• [Work required] Look through the data and write out every line with the word "horizontal" in it.

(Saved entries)
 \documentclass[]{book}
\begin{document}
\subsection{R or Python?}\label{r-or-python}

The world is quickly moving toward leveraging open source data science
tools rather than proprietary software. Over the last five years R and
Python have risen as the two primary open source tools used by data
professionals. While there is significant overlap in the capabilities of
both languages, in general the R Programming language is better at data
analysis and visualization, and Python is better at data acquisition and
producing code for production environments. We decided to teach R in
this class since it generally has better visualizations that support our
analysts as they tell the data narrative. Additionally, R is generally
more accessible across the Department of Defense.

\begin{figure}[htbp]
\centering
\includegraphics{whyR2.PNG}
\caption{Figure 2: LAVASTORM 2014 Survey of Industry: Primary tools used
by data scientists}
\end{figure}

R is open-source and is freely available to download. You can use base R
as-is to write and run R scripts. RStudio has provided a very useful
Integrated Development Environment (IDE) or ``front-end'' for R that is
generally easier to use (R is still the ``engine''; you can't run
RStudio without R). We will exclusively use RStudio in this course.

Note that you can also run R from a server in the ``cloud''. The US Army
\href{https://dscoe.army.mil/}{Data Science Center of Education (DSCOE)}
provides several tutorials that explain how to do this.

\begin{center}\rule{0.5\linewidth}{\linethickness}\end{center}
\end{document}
...
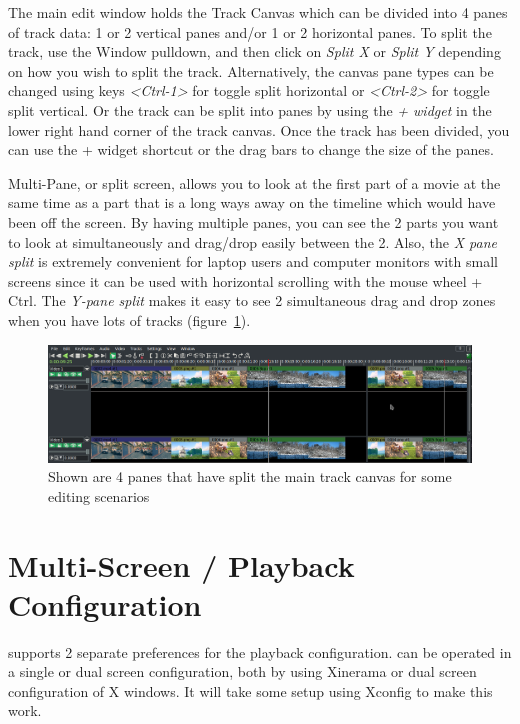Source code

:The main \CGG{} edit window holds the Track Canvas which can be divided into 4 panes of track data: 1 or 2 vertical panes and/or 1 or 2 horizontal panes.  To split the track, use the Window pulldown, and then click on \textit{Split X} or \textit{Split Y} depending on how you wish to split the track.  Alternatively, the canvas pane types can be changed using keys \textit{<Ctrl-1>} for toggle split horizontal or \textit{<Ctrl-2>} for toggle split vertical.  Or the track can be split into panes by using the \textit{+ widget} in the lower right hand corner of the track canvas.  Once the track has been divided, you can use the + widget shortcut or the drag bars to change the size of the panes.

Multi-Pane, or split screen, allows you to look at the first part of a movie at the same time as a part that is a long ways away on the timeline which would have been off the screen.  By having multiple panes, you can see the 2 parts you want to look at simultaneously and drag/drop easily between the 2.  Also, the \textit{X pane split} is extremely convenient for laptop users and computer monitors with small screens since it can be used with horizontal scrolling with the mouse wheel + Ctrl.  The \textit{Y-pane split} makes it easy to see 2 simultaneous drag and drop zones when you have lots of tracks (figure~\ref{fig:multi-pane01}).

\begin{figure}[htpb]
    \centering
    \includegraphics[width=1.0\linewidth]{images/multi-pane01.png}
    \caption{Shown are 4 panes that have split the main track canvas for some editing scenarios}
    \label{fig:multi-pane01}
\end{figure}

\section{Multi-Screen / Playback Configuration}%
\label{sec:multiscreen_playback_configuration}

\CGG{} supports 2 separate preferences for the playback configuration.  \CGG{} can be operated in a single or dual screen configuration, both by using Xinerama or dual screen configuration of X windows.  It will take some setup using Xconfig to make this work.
---
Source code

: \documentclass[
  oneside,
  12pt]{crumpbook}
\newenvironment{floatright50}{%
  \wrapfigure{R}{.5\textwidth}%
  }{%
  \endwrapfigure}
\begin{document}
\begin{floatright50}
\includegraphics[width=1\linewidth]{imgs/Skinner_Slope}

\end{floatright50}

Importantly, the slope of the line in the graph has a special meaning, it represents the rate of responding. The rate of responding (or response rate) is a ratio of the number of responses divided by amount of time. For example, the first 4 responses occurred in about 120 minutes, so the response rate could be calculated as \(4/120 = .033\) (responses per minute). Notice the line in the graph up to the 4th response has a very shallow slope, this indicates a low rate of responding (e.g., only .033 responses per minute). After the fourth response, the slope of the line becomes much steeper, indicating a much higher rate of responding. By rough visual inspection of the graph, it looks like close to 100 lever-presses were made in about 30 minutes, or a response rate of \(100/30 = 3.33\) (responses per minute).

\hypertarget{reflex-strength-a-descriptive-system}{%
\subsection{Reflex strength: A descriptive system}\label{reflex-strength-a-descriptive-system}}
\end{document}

• [Written reply]
:The main \CGG{} edit window holds the Track Canvas which can be divided into 4 panes of track data: 1 or 2 vertical panes and/or 1 or 2 horizontal panes.  To split the track, use the Window pulldown, and then click on \textit{Split X} or \textit{Split Y} depending on how you wish to split the track.  Alternatively, the canvas pane types can be changed using keys \textit{<Ctrl-1>} for toggle split horizontal or \textit{<Ctrl-2>} for toggle split vertical.  Or the track can be split into panes by using the \textit{+ widget} in the lower right hand corner of the track canvas.  Once the track has been divided, you can use the + widget shortcut or the drag bars to change the size of the panes.
Multi-Pane, or split screen, allows you to look at the first part of a movie at the same time as a part that is a long ways away on the timeline which would have been off the screen.  By having multiple panes, you can see the 2 parts you want to look at simultaneously and drag/drop easily between the 2.  Also, the \textit{X pane split} is extremely convenient for laptop users and computer monitors with small screens since it can be used with horizontal scrolling with the mouse wheel + Ctrl.  The \textit{Y-pane split} makes it easy to see 2 simultaneous drag and drop zones when you have lots of tracks (figure~\ref{fig:multi-pane01}).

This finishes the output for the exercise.